If you have a very detailed spec that’s trying to be followed, maybe it would take a little while to go through a lot of visuals and make aesthetic changes to them. But these types of requests are quick. Within a handful of hours in nearly all cases, this type of thing is done. So that’s an easy scenario, but you can still see that even in an easy scenario, we don’t just go into production and start making changes. That’s not the way this is typically done. It’s not the way we recommend doing it. We must go through a development process to make sure that we understood the requirements and that we delivered on the requirements correctly before we push something into production.
It’s just too easy for miscommunication to occur. And it isn’t worth risking exposing mistakes to a production environment when those things happen. It’s a lot better to do that in a controlled environment, such as development so we can catch those changes, We don’t push them to production. And ultimately when you push changes to production that are incorrect, we’re really diminishing trust. We’re making it more difficult for our end users to actually utilize and trust these reports that we’re working so hard to get out there. So we just don’t want to do that.
Let’s talk about something a little more complicated. If a business user needs to have a change in the way something is calculated. We have a metric, metric A and this metric today is calculated as however, it doesn’t really matter. We want to make a change to how that calculation is going to happen. This might seem extremely easy on the surface and it might be very easy or it could be very complicated. It really depends on what the change is and the calculation.

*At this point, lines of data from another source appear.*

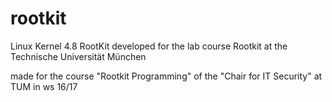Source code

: # rootkit
Linux Kernel 4.8 RootKit developed for the lab course Rootkit at the Technische Universität München

made for the course "Rootkit Programming" of the "Chair for IT Security" at TUM in ws 16/17
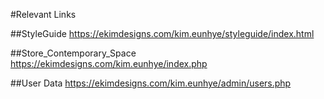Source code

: #Relevant Links

##StyleGuide
https://ekimdesigns.com/kim.eunhye/styleguide/index.html

##Store_Contemporary_Space
https://ekimdesigns.com/kim.eunhye/index.php

##User Data
https://ekimdesigns.com/kim.eunhye/admin/users.php
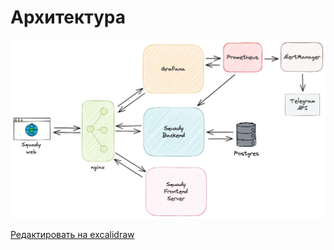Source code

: # Архитектура

[![Изображение с архитектурой](../assets/architecture.png)](https://excalidraw.com/#json=azOx1ABY1r9YyBgqO2yZe,bxZnYSVnfX3tvWWlY_UBOg)

[Редактировать на excalidraw](https://excalidraw.com/#json=azOx1ABY1r9YyBgqO2yZe,bxZnYSVnfX3tvWWlY_UBOg)
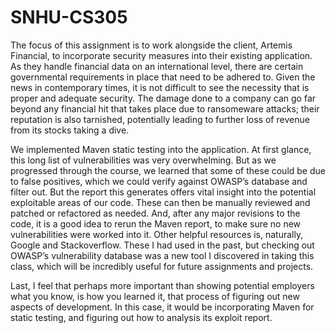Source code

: # SNHU-CS305
The focus of this assignment is to work alongside the client, Artemis Financial, to incorporate security measures into their existing application. As they handle financial data on an international level, there are certain governmental requirements in place that need to be adhered to.
Given the news in contemporary times, it is not difficult to see the necessity that is proper and adequate security. The damage done to a company can go far beyond any financial hit that takes place due to ransomeware attacks; their reputation is also tarnished, potentially leading to further loss of revenue from its stocks taking a dive.

We implemented Maven static testing into the application. At first glance, this long list of vulnerabilities was very overwhelming. But as we progressed through the course, we learned that some of these could be due to false positives, which we could verify against OWASP’s database and filter out. But the report this generates offers vital insight into the potential exploitable areas of our code. These can then be manually reviewed and patched or refactored as needed. And, after any major revisions to the code, it is a good idea to rerun the Maven report, to make sure no new vulnerabilities were worked into it. Other helpful resources is, naturally, Google and Stackoverflow. These I had used in the past, but checking out OWASP’s vulnerability database was a new tool I discovered in taking this class, which will be incredibly useful for future assignments and projects.

Last, I feel that perhaps more important than showing potential employers what you know, is how you learned it, that process of figuring out new aspects of development. In this case, it would be incorporating Maven for static testing, and figuring out how to analysis its exploit report.
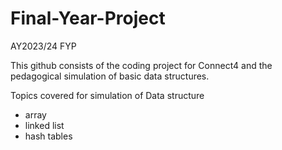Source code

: # Final-Year-Project
AY2023/24 FYP

This github consists of the coding project for Connect4 and the pedagogical simulation of basic data structures. 


Topics covered for simulation of Data structure
- array
- linked list
- hash tables
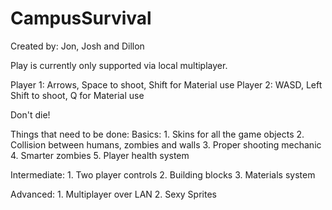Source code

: CampusSurvival
==============

Created by:
Jon, Josh and Dillon

Play is currently only supported via local multiplayer.


Player 1: Arrows, Space to shoot, Shift for Material use
Player 2: WASD, Left Shift to shoot, Q for Material use

Don't die!

Things that need to be done:
Basics:
	1. Skins for all the game objects
	2. Collision between humans, zombies and walls
	3. Proper shooting mechanic
	4. Smarter zombies
	5. Player health system

Intermediate:
	1. Two player controls
	2. Building blocks
	3. Materials system
	
Advanced:
	1. Multiplayer over LAN
	2. Sexy Sprites
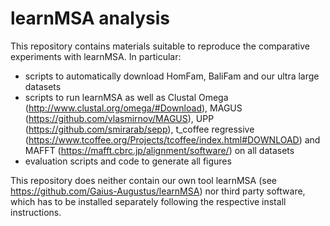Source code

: # learnMSA analysis

This repository contains materials suitable to reproduce the comparative experiments with learnMSA. In particular:

- scripts to automatically download HomFam, BaliFam and our ultra large datasets
- scripts to run learnMSA as well as Clustal Omega (http://www.clustal.org/omega/#Download), MAGUS (https://github.com/vlasmirnov/MAGUS), UPP (https://github.com/smirarab/sepp), t_coffee regressive (https://www.tcoffee.org/Projects/tcoffee/index.html#DOWNLOAD) and MAFFT (https://mafft.cbrc.jp/alignment/software/) on all datasets 
- evaluation scripts and code to generate all figures

This repository does neither contain our own tool learnMSA (see https://github.com/Gaius-Augustus/learnMSA) nor third party software, which has to be installed separately following the respective install instructions.
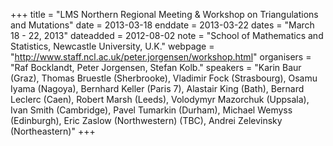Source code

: +++
title = "LMS Northern Regional Meeting & Workshop on Triangulations and Mutations"
date = 2013-03-18
enddate = 2013-03-22
dates = "March 18 - 22, 2013"
dateadded = 2012-08-02
note = "School of Mathematics and Statistics, Newcastle University, U.K."
webpage = "http://www.staff.ncl.ac.uk/peter.jorgensen/workshop.html"
organisers = "Raf Bocklandt, Peter Jorgensen, Stefan Kolb."
speakers = "Karin Baur (Graz), Thomas Bruestle (Sherbrooke), Vladimir Fock (Strasbourg), Osamu Iyama (Nagoya), Bernhard Keller (Paris 7), Alastair King (Bath), Bernard Leclerc (Caen), Robert Marsh (Leeds), Volodymyr Mazorchuk (Uppsala), Ivan Smith (Cambridge), Pavel Tumarkin (Durham), Michael Wemyss (Edinburgh), Eric Zaslow (Northwestern) (TBC), Andrei Zelevinsky (Northeastern)"
+++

It depends on whether we have the needed data elements available to make the change quickly. It depends on whether the system of record has that data available. So there’s a lot of variables. I’m just going to go through kind of the simplest to the most complicated scenario to try to give some insight into the effort required to get this type of thing done. So, first of all, if we’re thinking about the layers in this solution, the calculation may be defined at pretty much any layer in the solution.
If the calculation is being done in the front-end, I am going to use Power BI. If Power BI is where the calculation is happening, meaning that all of the data required to perform the calculation is being fed into Power BI and then Power BI is actually doing the calculation. If that’s what we’re talking about, then the effort is likely a lot lower than any other scenario that I’ll talk about today. Because if we’re in the front-end, meaning all of the needed elements are available, and we’re just performing a calculation, we might be doing that in Power BI terms. It would be an M in Power Query. It could be done in a calculated column. It could be done in DAX.

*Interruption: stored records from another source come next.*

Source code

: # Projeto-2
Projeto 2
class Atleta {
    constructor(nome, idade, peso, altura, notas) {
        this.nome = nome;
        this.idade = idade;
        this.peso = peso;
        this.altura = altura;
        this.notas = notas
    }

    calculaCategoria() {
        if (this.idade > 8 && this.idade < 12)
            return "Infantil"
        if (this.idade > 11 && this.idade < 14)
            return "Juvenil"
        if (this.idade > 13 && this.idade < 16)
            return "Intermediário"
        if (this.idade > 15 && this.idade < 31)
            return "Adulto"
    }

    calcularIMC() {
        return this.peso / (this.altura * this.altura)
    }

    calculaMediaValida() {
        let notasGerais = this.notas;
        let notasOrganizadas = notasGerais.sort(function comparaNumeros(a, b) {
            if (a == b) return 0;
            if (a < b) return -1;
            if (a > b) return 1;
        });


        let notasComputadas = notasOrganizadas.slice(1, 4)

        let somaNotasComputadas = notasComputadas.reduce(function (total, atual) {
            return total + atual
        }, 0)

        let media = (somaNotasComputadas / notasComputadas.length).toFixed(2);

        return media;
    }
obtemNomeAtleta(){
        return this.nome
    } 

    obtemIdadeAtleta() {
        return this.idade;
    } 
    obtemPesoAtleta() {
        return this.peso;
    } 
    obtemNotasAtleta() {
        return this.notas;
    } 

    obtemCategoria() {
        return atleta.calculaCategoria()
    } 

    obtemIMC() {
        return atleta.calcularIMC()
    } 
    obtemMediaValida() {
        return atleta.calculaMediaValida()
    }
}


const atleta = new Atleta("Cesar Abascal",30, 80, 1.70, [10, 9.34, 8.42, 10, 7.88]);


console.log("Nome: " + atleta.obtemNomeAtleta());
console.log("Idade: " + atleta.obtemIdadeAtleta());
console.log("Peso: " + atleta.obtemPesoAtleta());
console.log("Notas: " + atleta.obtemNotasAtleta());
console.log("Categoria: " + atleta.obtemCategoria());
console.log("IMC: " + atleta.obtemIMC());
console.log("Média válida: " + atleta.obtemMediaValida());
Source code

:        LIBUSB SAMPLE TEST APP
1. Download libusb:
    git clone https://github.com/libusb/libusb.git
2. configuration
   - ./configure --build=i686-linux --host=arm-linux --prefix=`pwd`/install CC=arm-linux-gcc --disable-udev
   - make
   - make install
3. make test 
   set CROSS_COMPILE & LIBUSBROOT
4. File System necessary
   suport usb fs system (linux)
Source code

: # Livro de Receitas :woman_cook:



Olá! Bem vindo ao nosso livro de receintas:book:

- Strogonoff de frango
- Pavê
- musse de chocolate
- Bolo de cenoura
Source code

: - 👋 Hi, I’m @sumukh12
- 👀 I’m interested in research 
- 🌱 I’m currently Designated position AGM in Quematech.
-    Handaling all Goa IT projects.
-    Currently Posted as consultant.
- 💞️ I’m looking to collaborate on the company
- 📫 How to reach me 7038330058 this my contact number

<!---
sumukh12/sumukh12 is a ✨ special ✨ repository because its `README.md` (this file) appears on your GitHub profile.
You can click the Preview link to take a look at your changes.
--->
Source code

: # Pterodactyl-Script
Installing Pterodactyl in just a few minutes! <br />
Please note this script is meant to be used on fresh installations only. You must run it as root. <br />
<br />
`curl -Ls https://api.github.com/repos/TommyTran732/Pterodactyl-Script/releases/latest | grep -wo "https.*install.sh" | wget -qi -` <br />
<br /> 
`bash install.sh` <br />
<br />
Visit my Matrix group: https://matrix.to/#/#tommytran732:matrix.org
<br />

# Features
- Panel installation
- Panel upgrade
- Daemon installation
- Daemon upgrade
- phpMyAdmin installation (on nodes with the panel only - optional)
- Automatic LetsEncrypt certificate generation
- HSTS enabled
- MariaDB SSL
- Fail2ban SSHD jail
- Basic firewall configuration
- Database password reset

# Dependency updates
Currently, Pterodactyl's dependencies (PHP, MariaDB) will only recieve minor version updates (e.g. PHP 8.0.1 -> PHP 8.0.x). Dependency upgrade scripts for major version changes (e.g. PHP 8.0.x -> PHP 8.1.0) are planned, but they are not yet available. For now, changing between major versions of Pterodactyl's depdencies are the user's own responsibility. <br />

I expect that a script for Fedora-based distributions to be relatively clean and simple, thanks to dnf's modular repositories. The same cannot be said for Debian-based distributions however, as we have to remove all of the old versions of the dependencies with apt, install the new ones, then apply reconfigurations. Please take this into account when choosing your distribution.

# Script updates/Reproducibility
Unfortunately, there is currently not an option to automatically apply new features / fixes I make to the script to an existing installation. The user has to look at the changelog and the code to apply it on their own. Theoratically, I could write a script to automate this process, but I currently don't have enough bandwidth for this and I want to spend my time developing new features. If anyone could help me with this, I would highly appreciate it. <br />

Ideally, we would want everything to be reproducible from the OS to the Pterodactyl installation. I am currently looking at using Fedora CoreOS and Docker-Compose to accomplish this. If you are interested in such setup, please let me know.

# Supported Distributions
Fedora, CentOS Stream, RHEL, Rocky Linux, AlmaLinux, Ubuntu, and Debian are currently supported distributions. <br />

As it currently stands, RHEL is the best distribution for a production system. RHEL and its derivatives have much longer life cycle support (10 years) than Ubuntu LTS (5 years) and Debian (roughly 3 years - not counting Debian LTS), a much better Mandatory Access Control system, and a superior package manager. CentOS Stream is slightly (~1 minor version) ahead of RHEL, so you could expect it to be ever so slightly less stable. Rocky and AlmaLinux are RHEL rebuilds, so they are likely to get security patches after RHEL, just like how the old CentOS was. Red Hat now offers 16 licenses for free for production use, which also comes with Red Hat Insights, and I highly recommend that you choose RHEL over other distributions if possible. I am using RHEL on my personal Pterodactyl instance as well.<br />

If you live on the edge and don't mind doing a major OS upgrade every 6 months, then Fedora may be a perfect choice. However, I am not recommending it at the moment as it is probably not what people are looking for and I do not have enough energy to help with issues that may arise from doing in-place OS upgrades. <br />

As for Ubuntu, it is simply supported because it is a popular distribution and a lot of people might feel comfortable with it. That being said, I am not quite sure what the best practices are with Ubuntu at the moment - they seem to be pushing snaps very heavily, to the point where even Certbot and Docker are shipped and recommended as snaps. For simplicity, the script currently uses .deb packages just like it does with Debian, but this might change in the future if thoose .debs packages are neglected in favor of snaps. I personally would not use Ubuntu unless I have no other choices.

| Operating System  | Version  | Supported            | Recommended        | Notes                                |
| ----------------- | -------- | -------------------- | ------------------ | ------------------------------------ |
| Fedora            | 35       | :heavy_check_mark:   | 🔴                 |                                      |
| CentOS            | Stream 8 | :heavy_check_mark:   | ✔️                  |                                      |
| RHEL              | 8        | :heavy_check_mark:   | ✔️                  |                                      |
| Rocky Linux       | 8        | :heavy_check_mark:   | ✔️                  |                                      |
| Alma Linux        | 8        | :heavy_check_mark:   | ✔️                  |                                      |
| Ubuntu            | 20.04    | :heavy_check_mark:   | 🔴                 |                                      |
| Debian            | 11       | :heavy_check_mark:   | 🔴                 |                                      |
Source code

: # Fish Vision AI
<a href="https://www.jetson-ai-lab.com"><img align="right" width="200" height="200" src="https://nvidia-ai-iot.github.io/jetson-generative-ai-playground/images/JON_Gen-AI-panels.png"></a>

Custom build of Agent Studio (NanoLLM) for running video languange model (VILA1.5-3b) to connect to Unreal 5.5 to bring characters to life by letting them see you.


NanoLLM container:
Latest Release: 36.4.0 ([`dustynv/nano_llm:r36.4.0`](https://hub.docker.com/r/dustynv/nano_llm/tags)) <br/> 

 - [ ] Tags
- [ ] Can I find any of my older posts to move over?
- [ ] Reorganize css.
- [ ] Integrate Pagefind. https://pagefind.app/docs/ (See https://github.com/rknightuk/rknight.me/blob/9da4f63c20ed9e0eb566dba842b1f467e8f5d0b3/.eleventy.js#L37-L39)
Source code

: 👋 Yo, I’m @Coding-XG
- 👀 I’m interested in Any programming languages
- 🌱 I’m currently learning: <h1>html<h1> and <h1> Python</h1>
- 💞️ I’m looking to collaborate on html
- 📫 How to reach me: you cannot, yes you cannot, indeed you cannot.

But whatever the case is, all of that front-end work is typically pretty quick and a lot faster, which means it’s cheaper and it’s just faster delivery overall. In that case, it would be the same scenario I just mentioned for visualization changes, perform the change in development, do the testing, and then if it’s successful, promote it to production. Pretty quick. Now that may not be the case. The calculation might be in that semantic layer, which is one layer back from the front-end. And in the semantic layer, it could be pretty easy to perform the change or it could be pretty complicated.

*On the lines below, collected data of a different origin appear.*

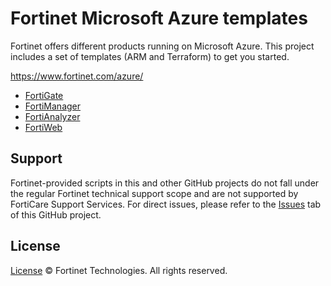 # Fortinet Microsoft Azure templates

Fortinet offers different products running on Microsoft Azure. This project includes a set of templates (ARM and Terraform) to get you started.

<https://www.fortinet.com/azure/>

- [FortiGate](FortiGate/)
- [FortiManager](FortiManager/)
- [FortiAnalyzer](FortiAnalyzer/)
- [FortiWeb](FortiWeb/FortiWeb-HA)

## Support

Fortinet-provided scripts in this and other GitHub projects do not fall under the regular Fortinet technical support scope and are not supported by FortiCare Support Services.
For direct issues, please refer to the [Issues](https://github.com/fortinet/azure-templates/issues) tab of this GitHub project.

## License

[License](LICENSE) © Fortinet Technologies. All rights reserved.
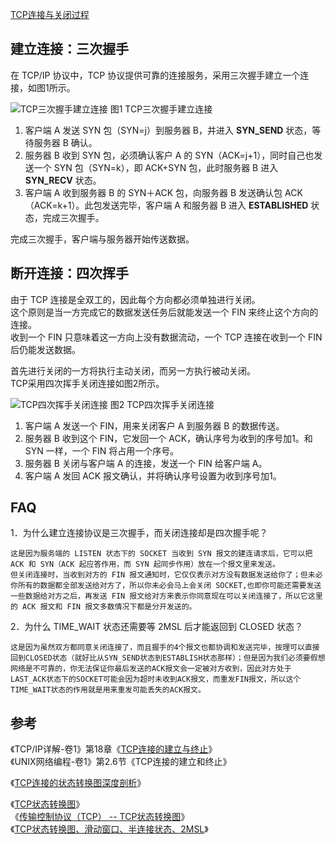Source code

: [TCP连接与关闭过程](http://blog.csdn.net/phunxm/article/details/5085792)

## 建立连接：三次握手
在 TCP/IP 协议中，TCP 协议提供可靠的连接服务，采用三次握手建立一个连接，如图1所示。

![TCP三次握手建立连接](http://p.blog.csdn.net/images/p_blog_csdn_net/phunxm/EntryImages/20091227/TCPConnect.JPG)
图1 TCP三次握手建立连接

1. 客户端 A 发送 SYN 包（SYN=j）到服务器 B，并进入 **SYN_SEND** 状态，等待服务器 B 确认。  
2. 服务器 B 收到 SYN 包，必须确认客户 A 的 SYN（ACK=j+1），同时自己也发送一个 SYN 包（SYN=k），即 ACK+SYN 包，此时服务器 B 进入 **SYN_RECV** 状态。  
3. 客户端 A 收到服务器 B 的 SYN＋ACK 包，向服务器 B 发送确认包 ACK（ACK=k+1）。此包发送完毕，客户端 A 和服务器 B 进入 **ESTABLISHED** 状态，完成三次握手。  

完成三次握手，客户端与服务器开始传送数据。

## 断开连接：四次挥手
由于 TCP 连接是全双工的，因此每个方向都必须单独进行关闭。  
这个原则是当一方完成它的数据发送任务后就能发送一个 FIN 来终止这个方向的连接。  
收到一个 FIN 只意味着这一方向上没有数据流动，一个 TCP 连接在收到一个 FIN 后仍能发送数据。

首先进行关闭的一方将执行主动关闭，而另一方执行被动关闭。  
TCP采用四次挥手关闭连接如图2所示。  

![TCP四次挥手关闭连接](http://p.blog.csdn.net/images/p_blog_csdn_net/phunxm/EntryImages/20091227/TCPClose.JPG)
图2  TCP四次挥手关闭连接

1. 客户端 A 发送一个 FIN，用来关闭客户 A 到服务器 B 的数据传送。  
2. 服务器 B 收到这个 FIN，它发回一个 ACK，确认序号为收到的序号加1。和 SYN 一样，一个 FIN 将占用一个序号。  
3. 服务器 B 关闭与客户端 A 的连接，发送一个 FIN 给客户端 A。  
4. 客户端 A 发回 ACK 报文确认，并将确认序号设置为收到序号加1。

## FAQ
1．为什么建立连接协议是三次握手，而关闭连接却是四次握手呢？

	这是因为服务端的 LISTEN 状态下的 SOCKET 当收到 SYN 报文的建连请求后，它可以把 ACK 和 SYN（ACK 起应答作用，而 SYN 起同步作用）放在一个报文里来发送。  
	但关闭连接时，当收到对方的 FIN 报文通知时，它仅仅表示对方没有数据发送给你了；但未必你所有的数据都全部发送给对方了，所以你未必会马上会关闭 SOCKET,也即你可能还需要发送一些数据给对方之后，再发送 FIN 报文给对方来表示你同意现在可以关闭连接了，所以它这里的 ACK 报文和 FIN 报文多数情况下都是分开发送的。

2．为什么 TIME_WAIT 状态还需要等 2MSL 后才能返回到 CLOSED 状态？

	这是因为虽然双方都同意关闭连接了，而且握手的4个报文也都协调和发送完毕，按理可以直接回到CLOSED状态（就好比从SYN_SEND状态到ESTABLISH状态那样）；但是因为我们必须要假想网络是不可靠的，你无法保证你最后发送的ACK报文会一定被对方收到，因此对方处于LAST_ACK状态下的SOCKET可能会因为超时未收到ACK报文，而重发FIN报文，所以这个TIME_WAIT状态的作用就是用来重发可能丢失的ACK报文。

## 参考
《TCP/IP详解-卷1》第18章《[TCP连接的建立与终止](http://course.ccniit.com/CSTD/Linux/reference/files/018.PDF)》  
《UNIX网络编程-卷1》第2.6节《TCP连接的建立和终止》  

《[TCP连接的状态转换图深度剖析](http://www.diybl.com/course/6_system/linux/Linuxjs/2007104/76065.html)》  

《[TCP状态转换图](http://www.cnblogs.com/qlee/archive/2011/07/12/2104089.html)》  
《[传输控制协议（TCP） -- TCP状态转换图](http://www.cnblogs.com/xiehongfeng100/p/4605786.html)》  
《[TCP状态转换图、滑动窗口、半连接状态、2MSL](http://blog.csdn.net/fadefaraway/article/details/54633278)》  
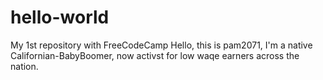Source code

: # hello-world
My 1st repository with FreeCodeCamp
Hello, this is pam2071,
I'm a native Californian-BabyBoomer, 
now activst for low waqe earners across the nation.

But in semantic, we have some pretty good tools to do the job in most cases. Again, assuming that we have the data elements needed to actually make the calculation change, in that semantic area we can usually do that pretty quickly. I want to be careful when I say something like that because not everything is quick and easy. Some calculations might seem quick and easy, but they might involve things like merging data with different cardinalities together. It might mean that we need a new reference source. There’s a lot of scenarios.
Just if all the elements that we need are available in semantic, and we’re just making a simple calculation change with available data, that’s straightforward to do in semantic. And the same testing process would apply. Do it in development, do the testing. If it succeeds, then we promote it to production and then we validate those changes. Now, if the elements that we need are not yet in the data warehouse, meaning they have not been extracted from your systems of record, then we have a larger task at hand.
We have to actually find the elements that we need in the systems of record. If we’re doing integration across multiple data sources, we got to figure out how that is impacted if it’s impacted. Then we need to plum that information through the solution. So we need to bring it into the data warehouse. We got to put it into semantic. We got to get it into ultimately the front-end reporting tool. And of course, all of that needs to go through a testing process.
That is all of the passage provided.